Problem statement
The records below hold pictures; please leave those out and retype the rest exactly.

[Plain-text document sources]
* * * * * * *
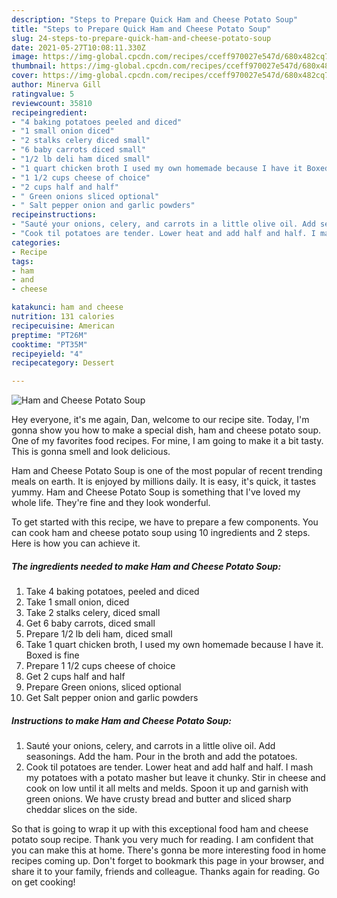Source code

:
 ```yaml
---
description: "Steps to Prepare Quick Ham and Cheese Potato Soup"
title: "Steps to Prepare Quick Ham and Cheese Potato Soup"
slug: 24-steps-to-prepare-quick-ham-and-cheese-potato-soup
date: 2021-05-27T10:08:11.330Z
image: https://img-global.cpcdn.com/recipes/cceff970027e547d/680x482cq70/ham-and-cheese-potato-soup-recipe-main-photo.jpg
thumbnail: https://img-global.cpcdn.com/recipes/cceff970027e547d/680x482cq70/ham-and-cheese-potato-soup-recipe-main-photo.jpg
cover: https://img-global.cpcdn.com/recipes/cceff970027e547d/680x482cq70/ham-and-cheese-potato-soup-recipe-main-photo.jpg
author: Minerva Gill
ratingvalue: 5
reviewcount: 35810
recipeingredient:
- "4 baking potatoes peeled and diced"
- "1 small onion diced"
- "2 stalks celery diced small"
- "6 baby carrots diced small"
- "1/2 lb deli ham diced small"
- "1 quart chicken broth I used my own homemade because I have it Boxed is fine"
- "1 1/2 cups cheese of choice"
- "2 cups half and half"
- " Green onions sliced optional"
- " Salt pepper onion and garlic powders"
recipeinstructions:
- "Sauté your onions, celery, and carrots in a little olive oil. Add seasonings. Add the ham. Pour in the broth and add the potatoes."
- "Cook til potatoes are tender. Lower heat and add half and half. I mash my potatoes with a potato masher but leave it chunky. Stir in cheese and cook on low until it all melts and melds. Spoon it up and garnish with green onions. We have crusty bread and butter and sliced sharp cheddar slices on the side."
categories:
- Recipe
tags:
- ham
- and
- cheese

katakunci: ham and cheese 
nutrition: 131 calories
recipecuisine: American
preptime: "PT26M"
cooktime: "PT35M"
recipeyield: "4"
recipecategory: Dessert

---
```



![Ham and Cheese Potato Soup](https://img-global.cpcdn.com/recipes/cceff970027e547d/680x482cq70/ham-and-cheese-potato-soup-recipe-main-photo.jpg)

Hey everyone, it's me again, Dan, welcome to our recipe site. Today, I'm gonna show you how to make a special dish, ham and cheese potato soup. One of my favorites food recipes. For mine, I am going to make it a bit tasty. This is gonna smell and look delicious.



Ham and Cheese Potato Soup is one of the most popular of recent trending meals on earth. It is enjoyed by millions daily. It is easy, it's quick, it tastes yummy. Ham and Cheese Potato Soup is something that I've loved my whole life. They're fine and they look wonderful.


To get started with this recipe, we have to prepare a few components. You can cook ham and cheese potato soup using 10 ingredients and 2 steps. Here is how you can achieve it.

<!--inarticleads1-->

##### The ingredients needed to make Ham and Cheese Potato Soup:

1. Take 4 baking potatoes, peeled and diced
1. Take 1 small onion, diced
1. Take 2 stalks celery, diced small
1. Get 6 baby carrots, diced small
1. Prepare 1/2 lb deli ham, diced small
1. Take 1 quart chicken broth, I used my own homemade because I have it. Boxed is fine
1. Prepare 1 1/2 cups cheese of choice
1. Get 2 cups half and half
1. Prepare  Green onions, sliced optional
1. Get  Salt pepper onion and garlic powders




<!--inarticleads2-->

##### Instructions to make Ham and Cheese Potato Soup:

1. Sauté your onions, celery, and carrots in a little olive oil. Add seasonings. Add the ham. Pour in the broth and add the potatoes.
1. Cook til potatoes are tender. Lower heat and add half and half. I mash my potatoes with a potato masher but leave it chunky. Stir in cheese and cook on low until it all melts and melds. Spoon it up and garnish with green onions. We have crusty bread and butter and sliced sharp cheddar slices on the side.




So that is going to wrap it up with this exceptional food ham and cheese potato soup recipe. Thank you very much for reading. I am confident that you can make this at home. There's gonna be more interesting food in home recipes coming up. Don't forget to bookmark this page in your browser, and share it to your family, friends and colleague. Thanks again for reading. Go on get cooking!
* * * * * * *
Reply
Source code

:
 ```yaml
---
description: "Steps to Prepare Quick Ham and Cheese Potato Soup"
title: "Steps to Prepare Quick Ham and Cheese Potato Soup"
slug: 24-steps-to-prepare-quick-ham-and-cheese-potato-soup
date: 2021-05-27T10:08:11.330Z
image: https://img-global.cpcdn.com/recipes/cceff970027e547d/680x482cq70/ham-and-cheese-potato-soup-recipe-main-photo.jpg
thumbnail: https://img-global.cpcdn.com/recipes/cceff970027e547d/680x482cq70/ham-and-cheese-potato-soup-recipe-main-photo.jpg
cover: https://img-global.cpcdn.com/recipes/cceff970027e547d/680x482cq70/ham-and-cheese-potato-soup-recipe-main-photo.jpg
author: Minerva Gill
ratingvalue: 5
reviewcount: 35810
recipeingredient:
- "4 baking potatoes peeled and diced"
- "1 small onion diced"
- "2 stalks celery diced small"
- "6 baby carrots diced small"
- "1/2 lb deli ham diced small"
- "1 quart chicken broth I used my own homemade because I have it Boxed is fine"
- "1 1/2 cups cheese of choice"
- "2 cups half and half"
- " Green onions sliced optional"
- " Salt pepper onion and garlic powders"
recipeinstructions:
- "Sauté your onions, celery, and carrots in a little olive oil. Add seasonings. Add the ham. Pour in the broth and add the potatoes."
- "Cook til potatoes are tender. Lower heat and add half and half. I mash my potatoes with a potato masher but leave it chunky. Stir in cheese and cook on low until it all melts and melds. Spoon it up and garnish with green onions. We have crusty bread and butter and sliced sharp cheddar slices on the side."
categories:
- Recipe
tags:
- ham
- and
- cheese

katakunci: ham and cheese 
nutrition: 131 calories
recipecuisine: American
preptime: "PT26M"
cooktime: "PT35M"
recipeyield: "4"
recipecategory: Dessert

---
```



![Ham and Cheese Potato Soup](https://img-global.cpcdn.com/recipes/cceff970027e547d/680x482cq70/ham-and-cheese-potato-soup-recipe-main-photo.jpg)

Hey everyone, it's me again, Dan, welcome to our recipe site. Today, I'm gonna show you how to make a special dish, ham and cheese potato soup. One of my favorites food recipes. For mine, I am going to make it a bit tasty. This is gonna smell and look delicious.



Ham and Cheese Potato Soup is one of the most popular of recent trending meals on earth. It is enjoyed by millions daily. It is easy, it's quick, it tastes yummy. Ham and Cheese Potato Soup is something that I've loved my whole life. They're fine and they look wonderful.


To get started with this recipe, we have to prepare a few components. You can cook ham and cheese potato soup using 10 ingredients and 2 steps. Here is how you can achieve it.

<!--inarticleads1-->

##### The ingredients needed to make Ham and Cheese Potato Soup:

1. Take 4 baking potatoes, peeled and diced
1. Take 1 small onion, diced
1. Take 2 stalks celery, diced small
1. Get 6 baby carrots, diced small
1. Prepare 1/2 lb deli ham, diced small
1. Take 1 quart chicken broth, I used my own homemade because I have it. Boxed is fine
1. Prepare 1 1/2 cups cheese of choice
1. Get 2 cups half and half
1. Prepare  Green onions, sliced optional
1. Get  Salt pepper onion and garlic powders




<!--inarticleads2-->

##### Instructions to make Ham and Cheese Potato Soup:

1. Sauté your onions, celery, and carrots in a little olive oil. Add seasonings. Add the ham. Pour in the broth and add the potatoes.
1. Cook til potatoes are tender. Lower heat and add half and half. I mash my potatoes with a potato masher but leave it chunky. Stir in cheese and cook on low until it all melts and melds. Spoon it up and garnish with green onions. We have crusty bread and butter and sliced sharp cheddar slices on the side.




So that is going to wrap it up with this exceptional food ham and cheese potato soup recipe. Thank you very much for reading. I am confident that you can make this at home. There's gonna be more interesting food in home recipes coming up. Don't forget to bookmark this page in your browser, and share it to your family, friends and colleague. Thanks again for reading. Go on get cooking!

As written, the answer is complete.